◆ **WHAT IS EXPECTED**: Find the line containing "used to make" in the data below and repeat it, along with all later lines, exactly through the last one.

Data records
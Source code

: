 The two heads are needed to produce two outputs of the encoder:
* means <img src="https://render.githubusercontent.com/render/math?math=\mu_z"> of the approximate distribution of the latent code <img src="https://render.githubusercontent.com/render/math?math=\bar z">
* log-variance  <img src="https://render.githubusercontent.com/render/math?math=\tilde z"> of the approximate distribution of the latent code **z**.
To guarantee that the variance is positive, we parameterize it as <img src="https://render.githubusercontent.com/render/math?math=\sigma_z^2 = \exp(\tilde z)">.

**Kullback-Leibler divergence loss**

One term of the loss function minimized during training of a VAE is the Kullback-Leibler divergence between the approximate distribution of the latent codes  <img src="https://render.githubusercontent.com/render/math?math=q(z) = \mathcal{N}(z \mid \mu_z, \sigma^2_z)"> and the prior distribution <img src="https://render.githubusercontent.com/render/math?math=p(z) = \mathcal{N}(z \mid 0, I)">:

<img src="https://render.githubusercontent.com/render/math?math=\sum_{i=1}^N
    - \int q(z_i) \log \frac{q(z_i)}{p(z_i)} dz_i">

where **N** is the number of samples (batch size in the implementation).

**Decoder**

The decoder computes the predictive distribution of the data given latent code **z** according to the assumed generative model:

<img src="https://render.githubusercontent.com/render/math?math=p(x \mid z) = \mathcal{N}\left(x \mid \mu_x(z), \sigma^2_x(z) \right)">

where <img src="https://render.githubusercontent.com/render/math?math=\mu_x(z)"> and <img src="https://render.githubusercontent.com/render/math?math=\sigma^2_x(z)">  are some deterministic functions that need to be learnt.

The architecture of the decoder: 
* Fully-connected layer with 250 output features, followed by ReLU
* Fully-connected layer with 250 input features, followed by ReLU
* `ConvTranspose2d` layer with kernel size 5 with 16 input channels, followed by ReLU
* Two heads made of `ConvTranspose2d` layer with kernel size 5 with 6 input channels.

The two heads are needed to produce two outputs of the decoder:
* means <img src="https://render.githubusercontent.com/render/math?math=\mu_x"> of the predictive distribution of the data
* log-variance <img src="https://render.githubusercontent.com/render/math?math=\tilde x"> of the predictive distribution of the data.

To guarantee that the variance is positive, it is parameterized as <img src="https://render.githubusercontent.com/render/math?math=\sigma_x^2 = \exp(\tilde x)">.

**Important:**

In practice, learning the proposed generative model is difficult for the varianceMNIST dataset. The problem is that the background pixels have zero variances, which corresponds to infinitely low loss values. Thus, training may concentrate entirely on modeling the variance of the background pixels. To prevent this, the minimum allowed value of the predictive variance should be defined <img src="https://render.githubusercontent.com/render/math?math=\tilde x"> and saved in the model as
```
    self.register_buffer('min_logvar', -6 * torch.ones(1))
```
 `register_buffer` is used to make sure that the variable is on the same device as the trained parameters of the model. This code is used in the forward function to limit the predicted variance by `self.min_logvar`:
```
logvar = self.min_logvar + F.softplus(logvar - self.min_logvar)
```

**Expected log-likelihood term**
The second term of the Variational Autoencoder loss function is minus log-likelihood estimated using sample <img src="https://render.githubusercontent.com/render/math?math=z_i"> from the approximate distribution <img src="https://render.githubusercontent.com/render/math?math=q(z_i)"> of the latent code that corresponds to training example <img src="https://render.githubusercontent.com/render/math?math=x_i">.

◆ **ANSWER BOX**:
 `register_buffer` is used to make sure that the variable is on the same device as the trained parameters of the model. This code is used in the forward function to limit the predicted variance by `self.min_logvar`:
```
logvar = self.min_logvar + F.softplus(logvar - self.min_logvar)
```

**Expected log-likelihood term**
The second term of the Variational Autoencoder loss function is minus log-likelihood estimated using sample <img src="https://render.githubusercontent.com/render/math?math=z_i"> from the approximate distribution <img src="https://render.githubusercontent.com/render/math?math=q(z_i)"> of the latent code that corresponds to training example <img src="https://render.githubusercontent.com/render/math?math=x_i">.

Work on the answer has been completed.